Project A (client product): £580 spent, 23 PRs merged, 67 tasks completed. Cost per merged PR: ~£25.

Project B (internal tooling): £220 spent, 4 PRs merged, 12 tasks completed. Cost per merged PR: ~£55.

Now you have something to work with. Is Project B's higher cost-per-PR a problem? Maybe. Maybe the tasks were harder. Maybe the tooling choices are wrong. Maybe the team needs a different workflow. You don't know yet — but you know to ask the question, and you have the data to start answering it.

That's the shift. From "we spent £800 on AI" to knowing exactly where it went and what it produced.

The data model that makes this possible

The reason most teams don't have this visibility isn't technical. It's that nobody has connected the right data sources.

Three things need to be joined together:

Token spend, attributed to a project. Not raw API cost, spend tagged to a named project at the time of the request. This is straightforward with a gateway like LiteLLM: create a virtual API key per project, and every request logged against that key carries the attribution. The spend data lands in Postgres automatically.

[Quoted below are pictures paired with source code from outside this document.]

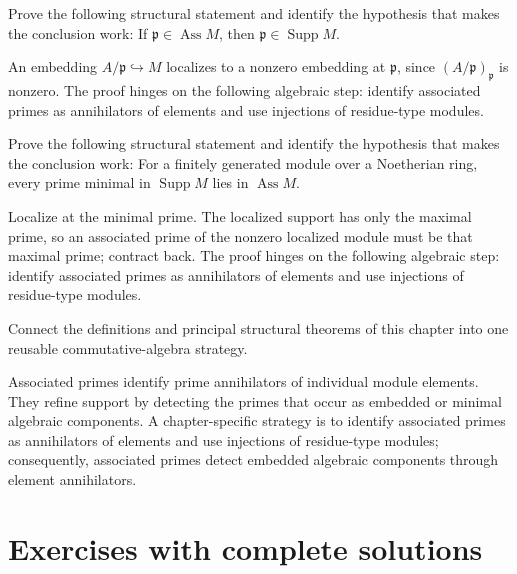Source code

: \begin{problem}\label{prob:v17-problem-10}
Prove the following structural statement and identify the hypothesis that makes the conclusion work: If $\mathfrak p\in\operatorname{Ass}M$, then $\mathfrak p\in\operatorname{Supp}M$.
\end{problem}
\begin{solution}
An embedding $A/\mathfrak p\hookrightarrow M$ localizes to a nonzero embedding at $\mathfrak p$, since $(A/\mathfrak p)_{\mathfrak p}$ is nonzero. The proof hinges on the following algebraic step: identify associated primes as annihilators of elements and use injections of residue-type modules.
\end{solution}

\begin{problem}\label{prob:v17-problem-11}
Prove the following structural statement and identify the hypothesis that makes the conclusion work: For a finitely generated module over a Noetherian ring, every prime minimal in $\operatorname{Supp}M$ lies in $\operatorname{Ass}M$.
\end{problem}
\begin{solution}
Localize at the minimal prime. The localized support has only the maximal prime, so an associated prime of the nonzero localized module must be that maximal prime; contract back. The proof hinges on the following algebraic step: identify associated primes as annihilators of elements and use injections of residue-type modules.
\end{solution}

\begin{problem}\label{prob:v17-problem-12}
Connect the definitions and principal structural theorems of this chapter into one reusable commutative-algebra strategy.
\end{problem}
\begin{solution}
Associated primes identify prime annihilators of individual module elements. They refine support by detecting the primes that occur as embedded or minimal algebraic components. A chapter-specific strategy is to identify associated primes as annihilators of elements and use injections of residue-type modules; consequently, associated primes detect embedded algebraic components through element annihilators.
\end{solution}

\section{Exercises with complete solutions}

Output data from your project tracker. Tasks completed, PRs merged, commits pushed. This is an n8n sync job, pull from the Asana or GitHub API on a schedule, write to the same Postgres database. Twenty minutes of workflow setup.

A join that connects them. A simple lookup table: project name, LiteLLM key alias, Asana project ID, GitHub repo. With that in place, a Metabase query can tell you — for Project A this month — total spend, tasks closed, PRs merged, cost per output.

The stack is entirely open source and runs locally. Postgres, LiteLLM, n8n, Metabase, Grafana. One Docker Compose file. Operational data lives in Grafana. Business intelligence lives in Metabase.

Neither is complicated to set up. What's complicated is deciding to set it up at all.

The discipline problem

The tech is the easy part.

The hard part is tagging discipline. The attribution model only works if developers are using the right virtual key for the right project. If someone fires up Claude Code using the wrong key, that spend lands in the wrong bucket. The data gets dirty. The dashboard lies.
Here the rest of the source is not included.